Lab 2 - Exploring marks and channels using Python's matplotlib and pandas

Here I load all necessary libraries and read in the data:

In [1]:
import matplotlib.pyplot as plt
import pandas as pd
import numpy as np
%matplotlib inline

titanic = pd.read_csv('titanic.csv', sep=',',header=0)
gap_slovac = pd.read_csv('gapminder_Slovak_Republic.csv', sep=',',header=0)

Here I explore the data to make sure it loaded correctly:

In [2]:
print(titanic.shape)
titanic.head(n=3)
(1309, 14)
Out[2]:
pclass survived name sex age sibsp parch ticket fare cabin embarked boat body home.dest
0 1 1 Allen, Miss. Elisabeth Walton female 29.0000 0 0 24160 211.3375 B5 S 2 NaN St Louis, MO
1 1 1 Allison, Master. Hudson Trevor male 0.9167 1 2 113781 151.5500 C22 C26 S 11 NaN Montreal, PQ / Chesterville, ON
2 1 0 Allison, Miss. Helen Loraine female 2.0000 1 2 113781 151.5500 C22 C26 S NaN NaN Montreal, PQ / Chesterville, ON
In [3]:
print(gap_slovac.shape)
gap_slovac.head(n=3)
(12, 5)
Out[3]:
country year lifeExp pop gdpPercap
0 Slovak Republic 1952 64.36 3558137 5074.659104
1 Slovak Republic 1957 67.45 3844277 6093.262980
2 Slovak Republic 1962 70.33 4237384 7481.107598

Exercise 1 - Plotting two quantitative variables (value attributes) as a scatterplot in Python

The scatter plot below illustrates the relationship between fare paid by the Titanic passengers and their age.

In [4]:
titanic_scatter = titanic.plot.scatter('age', 'fare', c = "black", s = 7)
plt.xlabel('Age (years)')
plt.ylabel('Fare (pounds, 1912 prices)')
titanic_scatter.set_xlim(-1, 85)
titanic_scatter.set_ylim(-1, 600)
plt.show(titanic_scatter)

For this scatter plot to visualize the relationship between ticket fare paid and age for the passengers of the Titanic I chose to use points for the mark, and position on a common scale in two dimensions for the channel.
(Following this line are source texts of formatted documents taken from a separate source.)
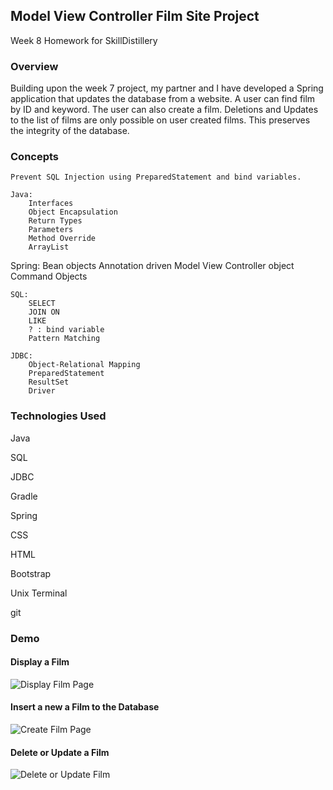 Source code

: ## Model View Controller Film Site Project

Week 8 Homework for SkillDistillery

### Overview

Building upon the week 7 project, my partner and I have developed a Spring application
that updates the database from a website. A user can find film by ID and keyword. The user can also create a film.
Deletions and Updates to the list of films are only possible on user created films. This preserves the integrity of the database.


### Concepts

	Prevent SQL Injection using PreparedStatement and bind variables.

	Java:
		Interfaces
		Object Encapsulation
		Return Types
		Parameters
		Method Override
		ArrayList

  Spring:
    Bean objects
    Annotation driven Model View Controller object
    Command Objects

	SQL:
		SELECT
		JOIN ON
		LIKE
		? : bind variable
		Pattern Matching

	JDBC:
		Object-Relational Mapping
		PreparedStatement
		ResultSet
		Driver


### Technologies Used

Java

SQL

JDBC

Gradle

Spring

CSS

HTML

Bootstrap

Unix Terminal

git




### Demo

#### Display a Film
![Display Film Page](<https://user-images.githubusercontent.com/55298338/72224272-dae1ee80-3535-11ea-88ba-e04f6842262f.png>)

#### Insert a new a Film to the Database
![Create Film Page](<https://user-images.githubusercontent.com/55298338/72224298-27c5c500-3536-11ea-82dc-1c1db9f05ea9.png>)

#### Delete or Update a Film
![Delete or Update Film](<https://user-images.githubusercontent.com/55298338/72224312-69ef0680-3536-11ea-938b-e663c9317ef4.png>)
This choice of mark and channel well support the tasks of: observing outliers in both fare and age, observing trends in the data (for example, the presence or absence of a correlation as well as the presence or absence of clusters in the data).

There are 1309 data points in the dataset, and plotted on the scatter plot, and many of the points overlap, especially where fare is less than ~ 75 pounds and age is less than 50 years. Given this issue, the visualization I tried to deal with this by reducing the point size, but there is a lower limit to what we can visually resolve for pixel size, and there is still some overplotting of the data. One futher way I could improve the plot could be to change the luminance of the points, such that areas with more points would be darker. Again, given that we have limited abilities to perceive luminance difference, this would be helpful for this plot, but if we added even more data points where fare is less than ~ 75 pounds and age is less than 50 years we would again have an overplotting issue.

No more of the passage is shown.